Chinese Premier Wen Jiabao is expected to hold talks with North Korean leader Kim Jong-il on a three-day visit he began on Sunday, when the neighbors signed a pact on China's economic aid to the impoverished North.

Following are some points on how Wen's visit is playing out against the backdrop of international efforts to jump start stalled talks on ending the North's nuclear arms ambitions.

WHAT IS WEN'S MISSION?

China wants nothing more than to put back on track the six-party nuclear talks it has hosted since 2003. If North Korea manages to hold direct talks with the United States, as it is hoping to, and turn it into a forum for bargaining on its nuclear arsenal, China's status as a diplomatic powerhouse negotiating a major conflict will suffer.

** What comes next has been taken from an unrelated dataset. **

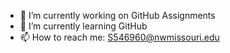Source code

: - 🔭 I’m currently working on GitHub Assignments
- 🌱 I’m currently learning GitHub
- 📫 How to reach me: S546960@nwmissouri.edu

But Wen is unlikely to go home empty-handed, especially after offering economic aid to the impoverished neighbor and signing major treaties that affirmed China's role as the single most important lifeline for the North.

His trip is taking place more than four months after the North's second nuclear test in May and after several high-level visits by China to Pyongyang were scrapped in displeasure. It indicates there is now an understanding between the countries that the North will soon announce a return to multilateral dialogue, most likely hosted by Beijing.

WHAT DOES CHINA MEAN TO NORTH KOREA?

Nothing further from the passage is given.